§ Data entries:
# # #

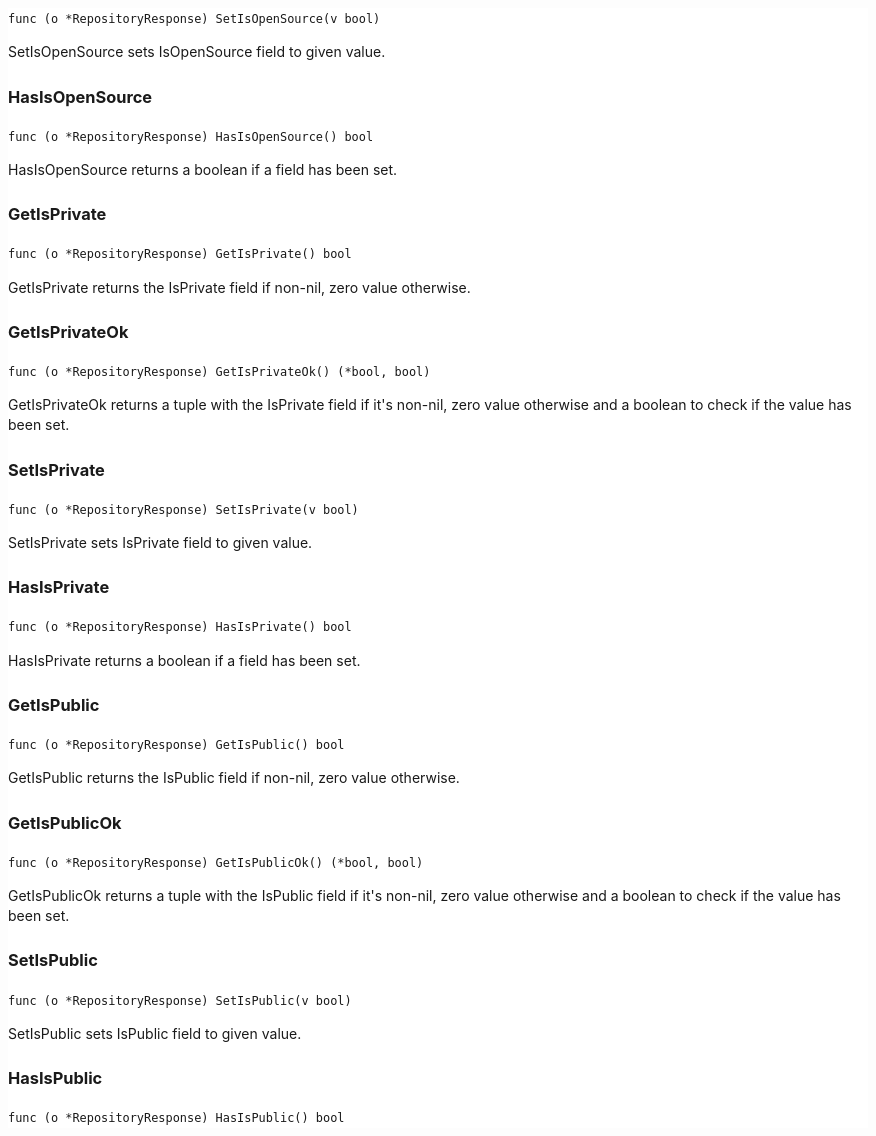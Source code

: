 `func (o *RepositoryResponse) SetIsOpenSource(v bool)`

SetIsOpenSource sets IsOpenSource field to given value.

### HasIsOpenSource

`func (o *RepositoryResponse) HasIsOpenSource() bool`

HasIsOpenSource returns a boolean if a field has been set.

### GetIsPrivate

`func (o *RepositoryResponse) GetIsPrivate() bool`

GetIsPrivate returns the IsPrivate field if non-nil, zero value otherwise.

### GetIsPrivateOk

`func (o *RepositoryResponse) GetIsPrivateOk() (*bool, bool)`

GetIsPrivateOk returns a tuple with the IsPrivate field if it's non-nil, zero value otherwise
and a boolean to check if the value has been set.

### SetIsPrivate

`func (o *RepositoryResponse) SetIsPrivate(v bool)`

SetIsPrivate sets IsPrivate field to given value.

### HasIsPrivate

`func (o *RepositoryResponse) HasIsPrivate() bool`

HasIsPrivate returns a boolean if a field has been set.

### GetIsPublic

`func (o *RepositoryResponse) GetIsPublic() bool`

GetIsPublic returns the IsPublic field if non-nil, zero value otherwise.

### GetIsPublicOk

`func (o *RepositoryResponse) GetIsPublicOk() (*bool, bool)`

GetIsPublicOk returns a tuple with the IsPublic field if it's non-nil, zero value otherwise
and a boolean to check if the value has been set.

### SetIsPublic

`func (o *RepositoryResponse) SetIsPublic(v bool)`

SetIsPublic sets IsPublic field to given value.

### HasIsPublic

`func (o *RepositoryResponse) HasIsPublic() bool`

# # #

§ PROMPT: Every line of the records that includes the word "zero" should be gathered.

§ EXERCISE ANSWER:
GetIsPrivate returns the IsPrivate field if non-nil, zero value otherwise.
GetIsPrivateOk returns a tuple with the IsPrivate field if it's non-nil, zero value otherwise
GetIsPublic returns the IsPublic field if non-nil, zero value otherwise.
GetIsPublicOk returns a tuple with the IsPublic field if it's non-nil, zero value otherwise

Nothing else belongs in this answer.